▸ **EXERCISE PROMPT**
Write the entries out again exactly; any picture among them gets left out.

::: SOURCE MATERIAL :::

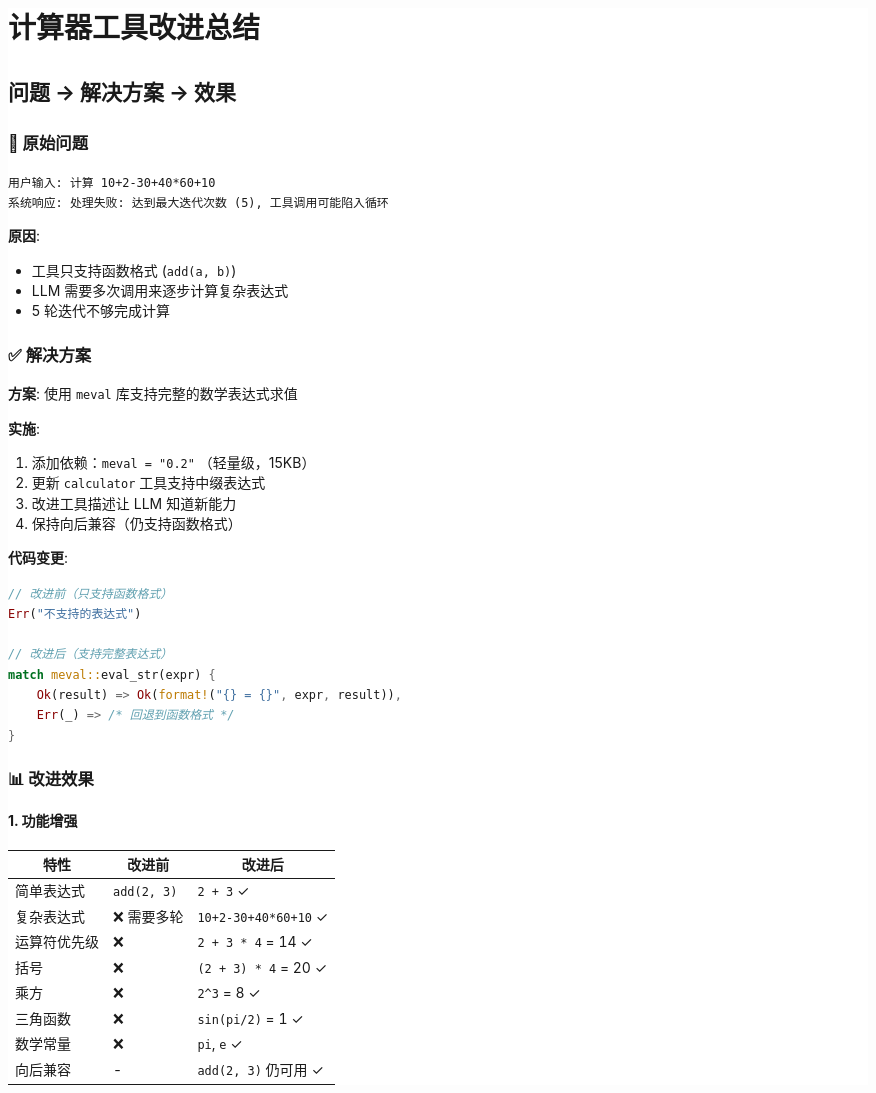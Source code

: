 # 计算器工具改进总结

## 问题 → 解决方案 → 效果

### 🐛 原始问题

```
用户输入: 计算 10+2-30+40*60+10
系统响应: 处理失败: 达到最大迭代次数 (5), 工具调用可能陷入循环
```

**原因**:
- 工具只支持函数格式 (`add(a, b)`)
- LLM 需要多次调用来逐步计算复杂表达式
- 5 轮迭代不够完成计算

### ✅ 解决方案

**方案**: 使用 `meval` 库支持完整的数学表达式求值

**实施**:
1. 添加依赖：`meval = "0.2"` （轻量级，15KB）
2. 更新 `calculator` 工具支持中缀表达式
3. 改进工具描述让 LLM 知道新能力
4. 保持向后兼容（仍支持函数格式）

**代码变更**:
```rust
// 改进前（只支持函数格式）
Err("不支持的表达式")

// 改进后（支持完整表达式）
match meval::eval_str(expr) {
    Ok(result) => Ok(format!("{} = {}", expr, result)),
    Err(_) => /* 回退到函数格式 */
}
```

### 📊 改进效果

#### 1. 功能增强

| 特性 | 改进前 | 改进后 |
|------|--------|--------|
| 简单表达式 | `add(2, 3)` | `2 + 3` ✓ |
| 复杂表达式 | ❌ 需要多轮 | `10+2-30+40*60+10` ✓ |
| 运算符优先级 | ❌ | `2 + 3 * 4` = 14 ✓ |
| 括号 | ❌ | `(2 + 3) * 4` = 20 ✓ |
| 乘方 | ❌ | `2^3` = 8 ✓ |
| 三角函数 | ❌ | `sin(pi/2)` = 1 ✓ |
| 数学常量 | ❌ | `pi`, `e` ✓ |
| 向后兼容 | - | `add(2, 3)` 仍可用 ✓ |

:::

▸ **EXERCISE ANSWER**
Source code

: # 计算器工具改进总结

## 问题 → 解决方案 → 效果

### 🐛 原始问题

```
用户输入: 计算 10+2-30+40*60+10
系统响应: 处理失败: 达到最大迭代次数 (5), 工具调用可能陷入循环
```

**原因**:
- 工具只支持函数格式 (`add(a, b)`)
- LLM 需要多次调用来逐步计算复杂表达式
- 5 轮迭代不够完成计算

### ✅ 解决方案

**方案**: 使用 `meval` 库支持完整的数学表达式求值

**实施**:
1. 添加依赖：`meval = "0.2"` （轻量级，15KB）
2. 更新 `calculator` 工具支持中缀表达式
3. 改进工具描述让 LLM 知道新能力
4. 保持向后兼容（仍支持函数格式）

**代码变更**:
```rust
// 改进前（只支持函数格式）
Err("不支持的表达式")

// 改进后（支持完整表达式）
match meval::eval_str(expr) {
    Ok(result) => Ok(format!("{} = {}", expr, result)),
    Err(_) => /* 回退到函数格式 */
}
```

### 📊 改进效果

#### 1. 功能增强

| 特性 | 改进前 | 改进后 |
|------|--------|--------|
| 简单表达式 | `add(2, 3)` | `2 + 3` ✓ |
| 复杂表达式 | ❌ 需要多轮 | `10+2-30+40*60+10` ✓ |
| 运算符优先级 | ❌ | `2 + 3 * 4` = 14 ✓ |
| 括号 | ❌ | `(2 + 3) * 4` = 20 ✓ |
| 乘方 | ❌ | `2^3` = 8 ✓ |
| 三角函数 | ❌ | `sin(pi/2)` = 1 ✓ |
| 数学常量 | ❌ | `pi`, `e` ✓ |
| 向后兼容 | - | `add(2, 3)` 仍可用 ✓ |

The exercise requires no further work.